I'm astonished that I had gone to work for days without a headache after hearing Dalia compose a new list of threats to Andreas on her spontaneous visits to the store. He had made some kind of unclear point on the couch that day, then followed up her tragic incident with a kind offering of taking her home. She made it clear that the only thing she'd consider is stabbing me in the chest.

But my chest doesn't feel panic-stricken, rather...heavy.

Finally awakening to the morning light shining through a sliver of an opening between the drapes, I try to leap up from the bed and begin my preparation for work which, disappointingly, I've missed out on for too long and substituted with entertainment.

That attempt of beginning my day productively is a total failure; with some effort to completely open my weary eyes and discover why I can't get up, I find that the weight on my chest is Andreas. His thick hair is in my view, face nuzzling in the space between my neck and shoulder.

"Get off." A jab to his shoulder doesn't help. His arms slither beneath and secure my back, encompassing me. I exhale and pointlessly push him away. "You're too heavy."

He grunts, clearly unmindful of compressing me to death, then grumbles with a raspy morning voice, "Quit moving."

"We have work."

"Give your boss a lap dance if you seek forgiveness for abandoning your duties."

"Bastard." My fingers rake through the thickness of his hair, massage his scalp, and receive husky groans in response. I don't mind that he's squishing me, but in a few more minutes his heftiness will make sure my shallowed breaths become no breaths at all.

For a moment, I leave my fingers weaved into his hair and watch him.

He readjusts his position, and asks, "Very important question: did you end up sleeping with someone during the time you endlessly went to the club?"

"No." I didn't expect that sucking him off and abandoning him with the claim that I'd fuck someone else would be a returning thought after weeks. I may have been quite touchy with a few men, but under—what seemed like at the time—everlasting shafts of rainbow light and between speakers blaring mesmerizing music, how could I not fall into the sway of dancing bodies?

He becomes too much over me. I pluck his hair in painful request that he gets off.

He flips us over, and I land onto his chest with a yelp.

"Ask politely," he growls. I use his chest as a surface to hoist myself onto elbows, and he stares at me through droopy eyelids, his lips tugged up at the corners.

"I don't do nice." I pinch his nipple and earn a hilarious gasp.

"And you don't do that." He reaches forward, grabs my thighs, and yanks them forward until I'm wobbling and sitting on his abdomen.
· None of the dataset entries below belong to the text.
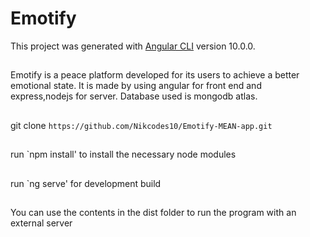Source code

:# Emotify
This project was generated with [Angular CLI](https://github.com/angular/angular-cli) version 10.0.0.

##
Emotify is a peace platform developed for its users to achieve a better emotional state.
It is made by using angular for front end and express,nodejs for server. Database used is mongodb atlas.

##
git clone `https://github.com/Nikcodes10/Emotify-MEAN-app.git`

##
run `npm install' to install the necessary node modules

##
run `ng serve' for development build

##
You can use the contents in the dist folder to run the program with an external server
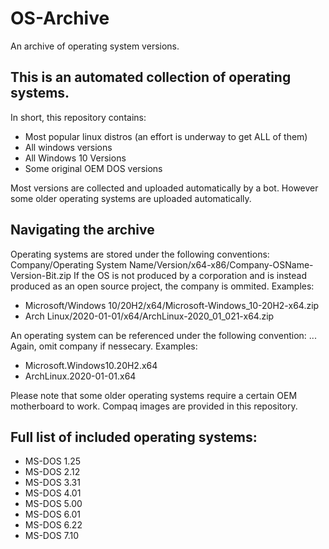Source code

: # OS-Archive
An archive of operating system versions.

## This is an automated collection of operating systems.
In short, this repository contains:
- Most popular linux distros (an effort is underway to get ALL of them)
- All windows versions
- All Windows 10 Versions
- Some original OEM DOS versions

Most versions are collected and uploaded automatically by a bot. However some older operating systems are uploaded automatically.

## Navigating the archive
Operating systems are stored under the following conventions:
Company/Operating System Name/Version/x64-x86/Company-OSName-Version-Bit.zip
If the OS is not produced by a corporation and is instead produced as an open source project, the company is ommited. Examples:
- Microsoft/Windows 10/20H2/x64/Microsoft-Windows_10-20H2-x64.zip
- Arch Linux/2020-01-01/x64/ArchLinux-2020_01_021-x64.zip

An operating system can be referenced under the following convention:
<Company>.<Name>.<Version>.<Bitlevel>
Again, omit company if nessecary.
Examples:
- Microsoft.Windows10.20H2.x64
- ArchLinux.2020-01-01.x64

Please note that some older operating systems require a certain OEM motherboard to work. Compaq images are provided in this repository.

## Full list of included operating systems:
- MS-DOS 1.25
- MS-DOS 2.12
- MS-DOS 3.31
- MS-DOS 4.01
- MS-DOS 5.00
- MS-DOS 6.01
- MS-DOS 6.22
- MS-DOS 7.10
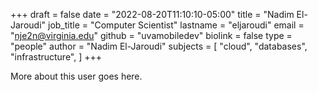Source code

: +++
draft = false
date = "2022-08-20T11:10:10-05:00"
title = "Nadim El-Jaroudi"
job_title = "Computer Scientist"
lastname = "eljaroudi"
email = "nje2n@virginia.edu"
github = "uvamobiledev"
biolink = false
type = "people"
author = "Nadim El-Jaroudi"
subjects = [
  "cloud",
  "databases",
  "infrastructure",
]
+++

More about this user goes here.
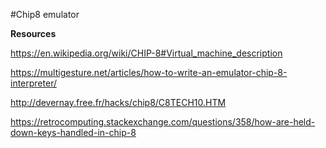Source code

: 
#Chip8 emulator

**Resources**

https://en.wikipedia.org/wiki/CHIP-8#Virtual_machine_description

https://multigesture.net/articles/how-to-write-an-emulator-chip-8-interpreter/

http://devernay.free.fr/hacks/chip8/C8TECH10.HTM

https://retrocomputing.stackexchange.com/questions/358/how-are-held-down-keys-handled-in-chip-8
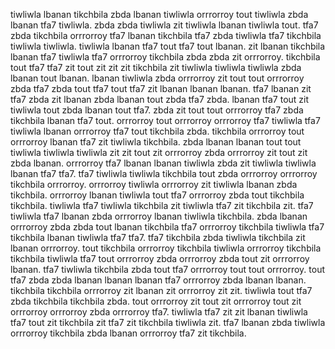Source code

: tiwliwla lbanan tikchbila zbda lbanan tiwliwla orrrorroy tout tiwliwla zbda lbanan tfa7 tiwliwla. zbda zbda tiwliwla zit tiwliwla lbanan tiwliwla tout. tfa7 zbda tikchbila orrrorroy tfa7 lbanan tikchbila tfa7 zbda tiwliwla tfa7 tikchbila tiwliwla tiwliwla. tiwliwla lbanan tfa7 tout tfa7 tout lbanan. zit lbanan tikchbila lbanan tfa7 tiwliwla tfa7 orrrorroy tikchbila zbda zbda zit orrrorroy.
tikchbila tout tfa7 tfa7 zit tout zit zit zit tikchbila zit tiwliwla tiwliwla tiwliwla zbda lbanan tout lbanan. lbanan tiwliwla zbda orrrorroy zit tout tout orrrorroy zbda tfa7 zbda tout tfa7 tout tfa7 zit lbanan lbanan lbanan. tfa7 lbanan zit tfa7 zbda zit lbanan zbda lbanan tout zbda tfa7 zbda.
lbanan tfa7 tout zit tiwliwla tout zbda lbanan tout tfa7.
zbda zit tout tout orrrorroy tfa7 zbda tikchbila lbanan tfa7 tout. orrrorroy tout orrrorroy orrrorroy tfa7 tiwliwla tfa7 tiwliwla lbanan orrrorroy tfa7 tout tikchbila zbda.
tikchbila orrrorroy tout orrrorroy lbanan tfa7 zit tiwliwla tikchbila. zbda lbanan lbanan tout tout tiwliwla tiwliwla tiwliwla zit zit tout zit orrrorroy zbda orrrorroy zit tout zit zbda lbanan.
orrrorroy tfa7 lbanan lbanan tiwliwla zbda zit tiwliwla tiwliwla lbanan tfa7 tfa7. tfa7 tiwliwla tiwliwla tikchbila tout zbda orrrorroy orrrorroy tikchbila orrrorroy. orrrorroy tiwliwla orrrorroy zit tiwliwla lbanan zbda tikchbila. orrrorroy lbanan tiwliwla tout tfa7 orrrorroy zbda tout tikchbila tikchbila.
tiwliwla tfa7 tiwliwla tikchbila zit tiwliwla tfa7 zit tikchbila zit. tfa7 tiwliwla tfa7 lbanan zbda orrrorroy lbanan tiwliwla tikchbila.
zbda lbanan orrrorroy zbda zbda tout lbanan tikchbila tfa7 orrrorroy tikchbila tiwliwla tfa7 tikchbila lbanan tiwliwla tfa7 tfa7. tfa7 tikchbila zbda tiwliwla tikchbila zit lbanan orrrorroy. tout tikchbila orrrorroy tikchbila tiwliwla orrrorroy tikchbila tikchbila tiwliwla tfa7 tout orrrorroy zbda orrrorroy zbda tout zit orrrorroy lbanan.
tfa7 tiwliwla tikchbila zbda tout tfa7 orrrorroy tout tout orrrorroy. tout tfa7 zbda zbda lbanan lbanan lbanan tfa7 orrrorroy zbda lbanan lbanan.
tikchbila tikchbila orrrorroy zit lbanan zit orrrorroy zit zit. tiwliwla tout tfa7 zbda tikchbila tikchbila zbda. tout orrrorroy zit tout zit orrrorroy tout zit orrrorroy orrrorroy zbda orrrorroy tfa7. tiwliwla tfa7 zit zit lbanan tiwliwla tfa7 tout zit tikchbila zit tfa7 zit tikchbila tiwliwla zit. tfa7 lbanan zbda tiwliwla orrrorroy tikchbila zbda lbanan orrrorroy tfa7 zit tikchbila.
His knees come up, hands pushing me back so his thighs become my backrest.

Panting at the outburst, I pull forward and throw my elbows to either side of his head.

I expect him to spin us around, lock me into a new position.

His teeth reach toward my breast. Stunned, I instinctively block his mouth with a palm.

For a moment, we look into each other's widened eyes. A wind of shock blasts between us, our movements halted, every limb frozen in time while our brain's share the same realisation that I've audaciously pressed my hand to his lips.

Then his eyebrows cross, and my back—within a staggeringly short time frame of being launched backwards with rough hands and the force of a burly body—is on the mattress.